Tuesday, December 8, 2009

Push On McPie

So I have no idea why I got all insecure about blogging again and took a break (ya I'm aware how quickly i needed a break); even started questioning my own motives for blogging in the first place.  Then I began wondering if this is part of a greater pattern in the life of McPie?  I never really thought of myself as someone who doesn't finish what they start......but maybe I am.

I wrote a list:

When I was in the 2nd grade, I loved a series of books called Choose Your Own Adventure by R.A. Montgomery, I loved it so much that I talked about it...a lot.  So my parents (still married to each other at the time) thought it would be a good idea to write one myself (this was, in fact, a trick they used to get me to stop talking which they learned from my first grade teacher.  "McPie, why don't you write me a letter hmm?" said Mrs. Rabasa frustrated at the fact that McPie wouldn't stop talking while the rest of the class lay on their mats for nap time).  Anyhow, I did it, I wrote a Choose Your Own Adventure book.....well most of it anyway.  I actually distinctly remember NOT finishing it.  There was a competition (probably hosted by scholastic news), and my dad was going to help me submit my book, and I wouldn't finish it.  I was a very competitive child, so really I'm not sure what got into me.  Mom and Dad, if either of you saved that book by any chance......I'd love to see it.

In 6th grade, in shop class, I decided to make Fro NoFro a skateboard.......hahahahahahahaha

In high school I started knitting a blanket, even bought enough yarn for the whole thing........I finished 3 12"x12" squares....I needed 25....I still have it.

OMIT COLLEGE EXAMPLE
OMIT POST COLLEGE EXAMPLE

A few years ago, I became a giant yoga junky, it was amazing, I was going to 6 classes a week, I felt amazing, my giant ass was looking like a rather fit giant ass.  I stopped...I blamed it on money...load of crap.  Lady Shells, dear friends and yoga teacher, said I could take her classes whenever I want and she would never charge me....I still haven't gone back.  I saw Lady Shells last night...she reminded me of the free yoga offer, in fact she demanded I start showing up...I wonder what the odds are on that one.
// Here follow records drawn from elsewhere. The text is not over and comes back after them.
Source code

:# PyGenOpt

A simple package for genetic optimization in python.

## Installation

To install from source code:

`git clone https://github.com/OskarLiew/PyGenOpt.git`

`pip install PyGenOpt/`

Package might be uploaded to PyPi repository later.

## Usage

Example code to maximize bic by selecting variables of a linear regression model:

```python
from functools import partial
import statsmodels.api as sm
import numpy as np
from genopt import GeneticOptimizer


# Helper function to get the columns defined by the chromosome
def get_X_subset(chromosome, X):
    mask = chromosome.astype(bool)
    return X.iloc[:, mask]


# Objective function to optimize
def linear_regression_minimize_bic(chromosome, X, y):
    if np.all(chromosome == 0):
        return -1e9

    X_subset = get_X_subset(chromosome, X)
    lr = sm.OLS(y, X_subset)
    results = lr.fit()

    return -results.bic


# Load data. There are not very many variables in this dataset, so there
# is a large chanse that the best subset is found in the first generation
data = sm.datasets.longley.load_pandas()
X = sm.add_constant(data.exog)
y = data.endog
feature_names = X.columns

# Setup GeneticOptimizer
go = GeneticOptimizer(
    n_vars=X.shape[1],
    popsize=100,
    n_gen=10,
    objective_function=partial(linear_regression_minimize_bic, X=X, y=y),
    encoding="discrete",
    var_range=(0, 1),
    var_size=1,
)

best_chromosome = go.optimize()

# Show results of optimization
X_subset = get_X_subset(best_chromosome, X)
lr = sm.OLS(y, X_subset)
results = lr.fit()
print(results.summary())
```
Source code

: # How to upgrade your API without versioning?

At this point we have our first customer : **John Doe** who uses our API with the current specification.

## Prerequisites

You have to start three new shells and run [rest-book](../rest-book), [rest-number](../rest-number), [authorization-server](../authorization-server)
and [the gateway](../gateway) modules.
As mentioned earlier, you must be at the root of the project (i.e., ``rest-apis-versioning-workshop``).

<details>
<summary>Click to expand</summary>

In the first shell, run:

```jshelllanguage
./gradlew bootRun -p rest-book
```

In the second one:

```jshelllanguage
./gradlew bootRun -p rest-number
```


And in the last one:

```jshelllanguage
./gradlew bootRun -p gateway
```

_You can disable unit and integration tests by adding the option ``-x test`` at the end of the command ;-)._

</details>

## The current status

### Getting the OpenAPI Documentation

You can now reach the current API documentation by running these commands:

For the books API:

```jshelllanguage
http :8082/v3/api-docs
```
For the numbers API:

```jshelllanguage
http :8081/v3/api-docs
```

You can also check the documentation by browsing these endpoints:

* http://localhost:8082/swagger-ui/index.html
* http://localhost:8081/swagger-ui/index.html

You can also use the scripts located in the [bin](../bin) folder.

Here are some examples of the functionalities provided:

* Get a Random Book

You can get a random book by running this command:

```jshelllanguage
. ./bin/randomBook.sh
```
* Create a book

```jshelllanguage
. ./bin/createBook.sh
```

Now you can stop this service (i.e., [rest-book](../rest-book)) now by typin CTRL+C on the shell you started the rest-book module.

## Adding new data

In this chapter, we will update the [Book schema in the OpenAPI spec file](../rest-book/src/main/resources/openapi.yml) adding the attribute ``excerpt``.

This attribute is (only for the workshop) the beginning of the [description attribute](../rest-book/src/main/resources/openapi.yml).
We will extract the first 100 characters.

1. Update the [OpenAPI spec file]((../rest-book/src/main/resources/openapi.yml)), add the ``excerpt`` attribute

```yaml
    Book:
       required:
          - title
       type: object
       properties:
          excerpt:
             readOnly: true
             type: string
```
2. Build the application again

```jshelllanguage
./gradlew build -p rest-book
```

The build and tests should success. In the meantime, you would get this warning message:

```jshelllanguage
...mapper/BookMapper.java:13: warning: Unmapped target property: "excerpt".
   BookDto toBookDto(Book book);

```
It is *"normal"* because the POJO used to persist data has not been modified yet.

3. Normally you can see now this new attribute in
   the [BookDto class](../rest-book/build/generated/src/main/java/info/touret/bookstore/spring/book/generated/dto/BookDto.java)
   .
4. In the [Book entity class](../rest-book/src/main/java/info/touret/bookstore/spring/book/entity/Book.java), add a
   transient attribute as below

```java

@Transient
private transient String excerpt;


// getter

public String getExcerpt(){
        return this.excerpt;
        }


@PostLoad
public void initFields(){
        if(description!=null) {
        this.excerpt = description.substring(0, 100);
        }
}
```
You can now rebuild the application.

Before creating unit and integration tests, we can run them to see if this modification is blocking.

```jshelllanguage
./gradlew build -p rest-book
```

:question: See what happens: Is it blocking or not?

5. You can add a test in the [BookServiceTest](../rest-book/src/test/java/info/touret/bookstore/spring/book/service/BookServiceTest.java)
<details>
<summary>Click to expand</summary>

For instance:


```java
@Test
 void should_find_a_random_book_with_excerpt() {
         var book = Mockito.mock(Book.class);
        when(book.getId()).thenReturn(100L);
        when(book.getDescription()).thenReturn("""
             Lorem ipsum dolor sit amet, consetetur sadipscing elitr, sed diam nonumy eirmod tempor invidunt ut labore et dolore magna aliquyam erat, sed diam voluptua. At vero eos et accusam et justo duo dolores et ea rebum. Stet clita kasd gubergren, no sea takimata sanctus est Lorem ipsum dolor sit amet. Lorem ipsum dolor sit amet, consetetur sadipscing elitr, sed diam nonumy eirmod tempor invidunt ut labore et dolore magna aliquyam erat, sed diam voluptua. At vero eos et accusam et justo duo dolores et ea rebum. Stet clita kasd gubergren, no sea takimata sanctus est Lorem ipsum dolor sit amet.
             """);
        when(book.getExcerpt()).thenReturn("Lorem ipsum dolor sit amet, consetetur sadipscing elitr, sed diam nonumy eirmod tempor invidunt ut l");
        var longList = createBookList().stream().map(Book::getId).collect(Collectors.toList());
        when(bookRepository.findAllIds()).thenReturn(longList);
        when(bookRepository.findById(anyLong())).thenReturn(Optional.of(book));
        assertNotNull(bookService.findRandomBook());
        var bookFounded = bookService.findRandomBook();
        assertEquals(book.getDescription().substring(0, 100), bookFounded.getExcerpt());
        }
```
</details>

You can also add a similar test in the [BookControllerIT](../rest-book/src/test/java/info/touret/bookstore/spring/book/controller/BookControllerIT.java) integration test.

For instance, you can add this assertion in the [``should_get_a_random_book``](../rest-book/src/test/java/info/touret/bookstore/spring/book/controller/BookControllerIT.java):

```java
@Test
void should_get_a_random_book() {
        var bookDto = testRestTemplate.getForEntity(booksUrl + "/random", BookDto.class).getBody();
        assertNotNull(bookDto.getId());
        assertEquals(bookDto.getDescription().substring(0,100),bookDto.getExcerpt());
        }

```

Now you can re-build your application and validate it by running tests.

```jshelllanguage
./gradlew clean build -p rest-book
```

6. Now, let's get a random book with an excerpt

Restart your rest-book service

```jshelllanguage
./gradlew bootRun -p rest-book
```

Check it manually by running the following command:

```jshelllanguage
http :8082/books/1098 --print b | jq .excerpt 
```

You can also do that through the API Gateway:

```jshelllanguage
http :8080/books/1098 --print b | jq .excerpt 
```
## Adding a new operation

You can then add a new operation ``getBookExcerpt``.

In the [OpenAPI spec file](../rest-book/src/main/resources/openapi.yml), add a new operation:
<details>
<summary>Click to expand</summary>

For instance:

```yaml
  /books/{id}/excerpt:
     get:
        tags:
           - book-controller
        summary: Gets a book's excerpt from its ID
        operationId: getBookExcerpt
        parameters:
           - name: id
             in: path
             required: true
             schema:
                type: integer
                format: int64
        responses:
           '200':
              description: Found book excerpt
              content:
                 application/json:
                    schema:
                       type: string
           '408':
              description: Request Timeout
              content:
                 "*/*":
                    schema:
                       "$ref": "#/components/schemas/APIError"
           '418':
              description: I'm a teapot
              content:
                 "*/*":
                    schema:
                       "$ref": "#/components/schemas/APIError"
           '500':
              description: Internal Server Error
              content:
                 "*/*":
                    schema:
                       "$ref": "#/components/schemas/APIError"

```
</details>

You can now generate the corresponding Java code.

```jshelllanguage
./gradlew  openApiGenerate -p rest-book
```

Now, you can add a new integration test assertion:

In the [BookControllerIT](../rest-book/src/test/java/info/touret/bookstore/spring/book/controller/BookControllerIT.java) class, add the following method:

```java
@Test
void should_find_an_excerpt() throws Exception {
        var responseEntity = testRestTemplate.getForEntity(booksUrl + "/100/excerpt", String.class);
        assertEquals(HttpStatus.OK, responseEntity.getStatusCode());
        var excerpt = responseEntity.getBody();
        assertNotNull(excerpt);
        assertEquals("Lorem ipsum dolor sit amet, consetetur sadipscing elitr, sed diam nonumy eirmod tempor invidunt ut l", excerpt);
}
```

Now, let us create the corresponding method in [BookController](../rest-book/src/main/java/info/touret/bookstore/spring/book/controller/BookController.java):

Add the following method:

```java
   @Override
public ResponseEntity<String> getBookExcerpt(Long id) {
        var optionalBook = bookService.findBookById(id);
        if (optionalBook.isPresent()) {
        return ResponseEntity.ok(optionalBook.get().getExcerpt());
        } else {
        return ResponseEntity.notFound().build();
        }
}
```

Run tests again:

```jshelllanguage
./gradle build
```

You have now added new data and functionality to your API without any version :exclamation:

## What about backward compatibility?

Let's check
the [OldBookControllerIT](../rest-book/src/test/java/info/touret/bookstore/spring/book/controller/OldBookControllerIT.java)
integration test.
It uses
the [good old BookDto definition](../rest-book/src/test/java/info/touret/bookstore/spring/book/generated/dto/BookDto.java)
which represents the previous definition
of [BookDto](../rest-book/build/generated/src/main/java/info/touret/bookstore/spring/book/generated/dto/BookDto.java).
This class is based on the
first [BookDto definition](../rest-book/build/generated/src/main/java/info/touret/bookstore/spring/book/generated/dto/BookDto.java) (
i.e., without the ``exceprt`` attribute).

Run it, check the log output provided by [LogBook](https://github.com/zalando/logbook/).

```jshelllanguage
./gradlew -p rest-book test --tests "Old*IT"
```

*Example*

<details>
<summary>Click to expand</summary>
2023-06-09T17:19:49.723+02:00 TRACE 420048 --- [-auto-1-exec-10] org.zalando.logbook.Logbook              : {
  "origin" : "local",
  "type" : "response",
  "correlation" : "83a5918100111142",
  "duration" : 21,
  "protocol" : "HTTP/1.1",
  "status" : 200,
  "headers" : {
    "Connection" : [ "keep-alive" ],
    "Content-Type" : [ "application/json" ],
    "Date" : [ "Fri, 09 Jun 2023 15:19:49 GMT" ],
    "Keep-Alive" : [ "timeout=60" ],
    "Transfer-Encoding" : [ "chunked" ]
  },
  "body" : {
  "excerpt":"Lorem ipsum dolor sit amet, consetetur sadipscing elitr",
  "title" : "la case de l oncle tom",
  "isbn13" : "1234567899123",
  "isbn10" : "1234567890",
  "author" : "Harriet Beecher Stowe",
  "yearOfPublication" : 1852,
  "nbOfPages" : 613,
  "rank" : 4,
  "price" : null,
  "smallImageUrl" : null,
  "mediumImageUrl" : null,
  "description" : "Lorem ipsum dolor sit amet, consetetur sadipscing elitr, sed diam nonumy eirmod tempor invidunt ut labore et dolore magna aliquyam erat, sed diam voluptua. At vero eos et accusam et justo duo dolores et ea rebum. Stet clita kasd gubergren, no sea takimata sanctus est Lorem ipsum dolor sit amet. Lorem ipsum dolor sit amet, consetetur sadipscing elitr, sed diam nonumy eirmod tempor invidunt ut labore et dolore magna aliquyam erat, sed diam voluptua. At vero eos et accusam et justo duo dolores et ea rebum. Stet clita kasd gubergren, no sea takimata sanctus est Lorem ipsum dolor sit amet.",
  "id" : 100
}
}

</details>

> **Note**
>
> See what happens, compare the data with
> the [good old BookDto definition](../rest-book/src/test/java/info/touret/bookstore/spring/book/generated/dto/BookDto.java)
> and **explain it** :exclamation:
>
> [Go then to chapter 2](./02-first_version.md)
Most recently , Sasa Wongstein and I wrote a script...we started in July, in August we had 10 pages left....now....we have 10 pages left...we have outlined those last 10 pages a million times, but we find every excuse in the book to not finish.  It is an amazing tween script by the by, with lots of action and plenty of good messages in case anyone is buying!

So here we are....I am the queen of sabotaging my own hobbies..what is that about?  I know that I hate the end of doing anything because it's freakin' scary (anyone who I have ever worked with on anything, project or film, knows the puddles of tears that soak my feet and theirs when the end is near).  I mean the end means that people will see things and judge them and compare and everything, and it means something new will start which can be exciting and daunting and anxiety inducing...I get it, it's obvious.  But hobbies?  Things that are for me don't get finished and I have no idea why.

Well I am continuing, with no plan to finish of course....definite plans for disappearing every now and again, but really that's my personality, I am phase driven I suppose.  I get inspired quickly, move on, and lose my inspiration....must talk about this with shrink ASAP.

p.s. Mr McPie and I are going to Vegas for the weekend, we have tickets to a concert.  2 days ago, I actually said "we don't have to go if you don't want to?".  Is this somehow related to my chronic hobby quitting I wonder?  I need to get a grip if anyone knows where I can get a cheap one.